* [The problem]
Your answer is a copy of every line in the records where "quad" appears.
───── Record extracts
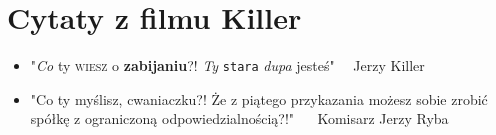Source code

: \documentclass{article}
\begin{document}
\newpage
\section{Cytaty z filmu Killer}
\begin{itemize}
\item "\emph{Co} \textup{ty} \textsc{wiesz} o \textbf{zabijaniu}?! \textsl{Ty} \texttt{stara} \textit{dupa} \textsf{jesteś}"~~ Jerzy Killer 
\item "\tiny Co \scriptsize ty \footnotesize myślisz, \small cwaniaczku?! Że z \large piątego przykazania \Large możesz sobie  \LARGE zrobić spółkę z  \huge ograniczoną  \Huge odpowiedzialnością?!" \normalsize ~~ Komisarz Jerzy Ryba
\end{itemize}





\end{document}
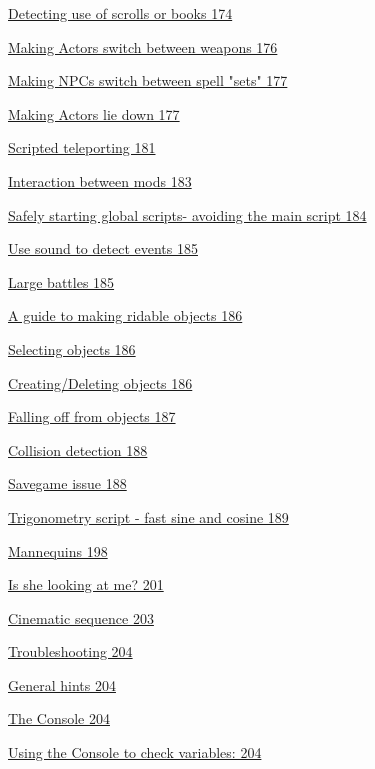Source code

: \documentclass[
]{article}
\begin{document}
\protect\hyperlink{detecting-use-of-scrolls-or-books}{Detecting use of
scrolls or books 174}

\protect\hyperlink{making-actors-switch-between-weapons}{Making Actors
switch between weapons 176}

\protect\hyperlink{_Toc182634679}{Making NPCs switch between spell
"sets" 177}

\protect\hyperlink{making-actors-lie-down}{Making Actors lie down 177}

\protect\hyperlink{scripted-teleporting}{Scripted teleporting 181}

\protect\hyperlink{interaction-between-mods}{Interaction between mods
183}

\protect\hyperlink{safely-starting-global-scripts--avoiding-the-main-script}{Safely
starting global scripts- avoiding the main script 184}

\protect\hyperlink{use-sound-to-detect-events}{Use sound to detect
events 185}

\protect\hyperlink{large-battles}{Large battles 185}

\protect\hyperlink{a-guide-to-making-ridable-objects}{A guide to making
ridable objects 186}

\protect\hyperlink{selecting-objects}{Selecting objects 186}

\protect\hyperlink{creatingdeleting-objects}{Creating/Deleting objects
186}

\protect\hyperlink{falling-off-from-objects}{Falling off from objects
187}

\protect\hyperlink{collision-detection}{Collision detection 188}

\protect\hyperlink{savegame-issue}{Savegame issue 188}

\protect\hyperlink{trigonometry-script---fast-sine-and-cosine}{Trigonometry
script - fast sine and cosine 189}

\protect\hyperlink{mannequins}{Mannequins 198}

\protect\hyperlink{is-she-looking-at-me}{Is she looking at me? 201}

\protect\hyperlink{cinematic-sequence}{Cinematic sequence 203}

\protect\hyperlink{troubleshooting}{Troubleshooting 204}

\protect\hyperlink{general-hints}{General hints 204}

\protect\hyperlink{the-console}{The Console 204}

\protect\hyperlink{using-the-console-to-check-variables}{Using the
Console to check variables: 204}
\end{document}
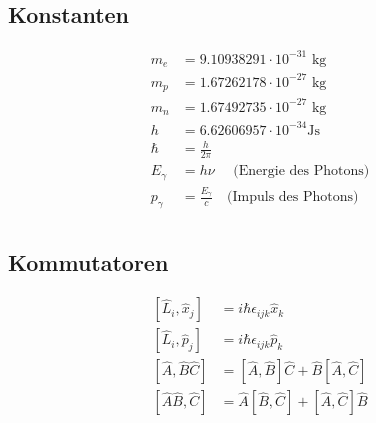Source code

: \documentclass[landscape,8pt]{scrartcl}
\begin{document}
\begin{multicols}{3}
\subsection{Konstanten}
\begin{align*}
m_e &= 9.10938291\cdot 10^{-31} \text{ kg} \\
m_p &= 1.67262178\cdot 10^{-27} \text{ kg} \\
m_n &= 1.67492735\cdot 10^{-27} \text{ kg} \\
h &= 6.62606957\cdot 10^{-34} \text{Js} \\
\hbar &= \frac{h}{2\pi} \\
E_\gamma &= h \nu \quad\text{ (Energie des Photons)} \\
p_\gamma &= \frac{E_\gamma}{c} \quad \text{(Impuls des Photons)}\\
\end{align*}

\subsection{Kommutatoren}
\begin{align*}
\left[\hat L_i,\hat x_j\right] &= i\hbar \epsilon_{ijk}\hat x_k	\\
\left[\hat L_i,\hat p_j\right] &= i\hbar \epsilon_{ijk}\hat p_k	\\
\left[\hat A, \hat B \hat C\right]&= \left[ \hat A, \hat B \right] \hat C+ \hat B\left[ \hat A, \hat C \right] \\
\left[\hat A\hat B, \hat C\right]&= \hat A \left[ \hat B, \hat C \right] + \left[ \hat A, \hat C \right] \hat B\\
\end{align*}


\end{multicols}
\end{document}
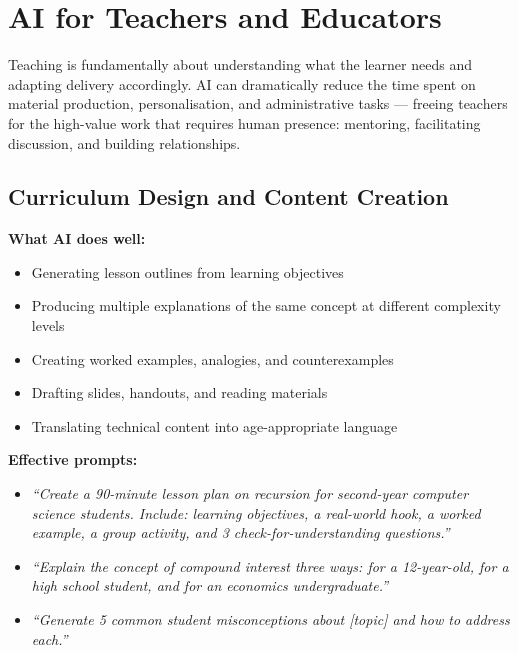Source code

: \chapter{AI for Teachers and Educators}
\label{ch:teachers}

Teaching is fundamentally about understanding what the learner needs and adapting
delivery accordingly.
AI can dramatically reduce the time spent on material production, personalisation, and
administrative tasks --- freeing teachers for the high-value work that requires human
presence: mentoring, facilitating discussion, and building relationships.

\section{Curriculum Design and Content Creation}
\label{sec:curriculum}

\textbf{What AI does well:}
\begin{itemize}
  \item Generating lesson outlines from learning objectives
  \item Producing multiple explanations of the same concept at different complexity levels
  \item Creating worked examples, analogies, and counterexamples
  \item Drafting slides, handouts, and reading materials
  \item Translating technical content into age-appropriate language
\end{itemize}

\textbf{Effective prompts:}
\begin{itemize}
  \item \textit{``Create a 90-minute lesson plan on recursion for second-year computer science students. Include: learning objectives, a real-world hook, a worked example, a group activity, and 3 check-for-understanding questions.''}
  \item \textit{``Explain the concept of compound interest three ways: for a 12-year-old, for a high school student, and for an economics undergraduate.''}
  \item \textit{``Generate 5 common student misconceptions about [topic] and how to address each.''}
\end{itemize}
──────────
───── Record extracts
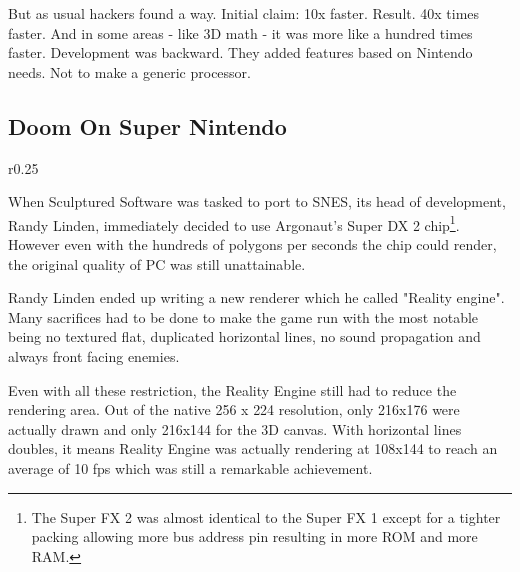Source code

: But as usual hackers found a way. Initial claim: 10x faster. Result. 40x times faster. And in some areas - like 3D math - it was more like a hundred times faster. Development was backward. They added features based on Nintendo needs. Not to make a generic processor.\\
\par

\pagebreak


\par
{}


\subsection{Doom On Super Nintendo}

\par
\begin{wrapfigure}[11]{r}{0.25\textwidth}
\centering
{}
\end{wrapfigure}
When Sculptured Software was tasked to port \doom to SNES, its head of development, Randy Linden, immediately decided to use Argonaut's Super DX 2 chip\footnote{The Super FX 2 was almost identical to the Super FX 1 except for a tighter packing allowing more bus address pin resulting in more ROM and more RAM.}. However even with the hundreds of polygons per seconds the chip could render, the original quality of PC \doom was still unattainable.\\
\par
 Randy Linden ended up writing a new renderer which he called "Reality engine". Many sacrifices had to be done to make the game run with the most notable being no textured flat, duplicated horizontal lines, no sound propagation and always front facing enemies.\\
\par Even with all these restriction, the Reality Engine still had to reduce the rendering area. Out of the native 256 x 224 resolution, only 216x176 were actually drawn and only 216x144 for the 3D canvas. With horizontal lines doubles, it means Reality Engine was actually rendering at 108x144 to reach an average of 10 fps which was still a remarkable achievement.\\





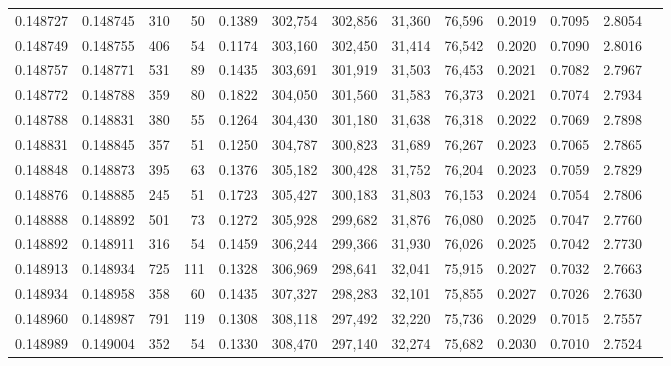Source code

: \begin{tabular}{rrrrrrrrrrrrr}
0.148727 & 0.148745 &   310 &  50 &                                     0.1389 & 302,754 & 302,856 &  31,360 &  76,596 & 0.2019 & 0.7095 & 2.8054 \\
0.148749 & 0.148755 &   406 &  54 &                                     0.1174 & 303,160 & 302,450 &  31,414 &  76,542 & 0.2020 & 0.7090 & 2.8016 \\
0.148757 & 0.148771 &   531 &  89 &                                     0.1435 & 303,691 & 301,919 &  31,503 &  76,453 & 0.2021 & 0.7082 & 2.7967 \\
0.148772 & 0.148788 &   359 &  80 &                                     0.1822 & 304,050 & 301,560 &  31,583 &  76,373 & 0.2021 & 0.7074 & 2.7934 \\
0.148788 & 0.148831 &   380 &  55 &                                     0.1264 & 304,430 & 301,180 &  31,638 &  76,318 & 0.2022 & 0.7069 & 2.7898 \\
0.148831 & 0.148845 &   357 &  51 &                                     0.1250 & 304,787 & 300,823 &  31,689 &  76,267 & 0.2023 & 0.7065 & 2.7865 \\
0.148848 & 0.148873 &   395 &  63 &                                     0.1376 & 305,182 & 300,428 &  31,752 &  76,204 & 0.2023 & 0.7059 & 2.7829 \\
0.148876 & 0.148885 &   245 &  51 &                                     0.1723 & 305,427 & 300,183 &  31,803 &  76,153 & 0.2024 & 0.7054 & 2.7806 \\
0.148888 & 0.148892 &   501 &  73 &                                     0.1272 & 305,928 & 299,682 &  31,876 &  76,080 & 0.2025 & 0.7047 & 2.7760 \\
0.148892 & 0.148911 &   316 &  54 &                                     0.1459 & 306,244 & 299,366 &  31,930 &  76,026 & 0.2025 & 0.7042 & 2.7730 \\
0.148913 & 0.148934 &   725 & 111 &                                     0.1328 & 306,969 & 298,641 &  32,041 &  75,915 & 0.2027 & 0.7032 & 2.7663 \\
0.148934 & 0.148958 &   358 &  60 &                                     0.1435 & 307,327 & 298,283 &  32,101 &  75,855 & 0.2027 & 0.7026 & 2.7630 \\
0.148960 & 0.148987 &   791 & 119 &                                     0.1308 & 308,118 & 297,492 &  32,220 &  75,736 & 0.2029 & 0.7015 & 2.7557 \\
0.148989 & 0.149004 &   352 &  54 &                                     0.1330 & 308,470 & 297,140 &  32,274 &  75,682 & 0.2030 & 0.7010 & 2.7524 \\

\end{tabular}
──────────
* [Exercise answer]
E_\gamma &= h \nu \quad\text{ (Energie des Photons)} \\
p_\gamma &= \frac{E_\gamma}{c} \quad \text{(Impuls des Photons)}\\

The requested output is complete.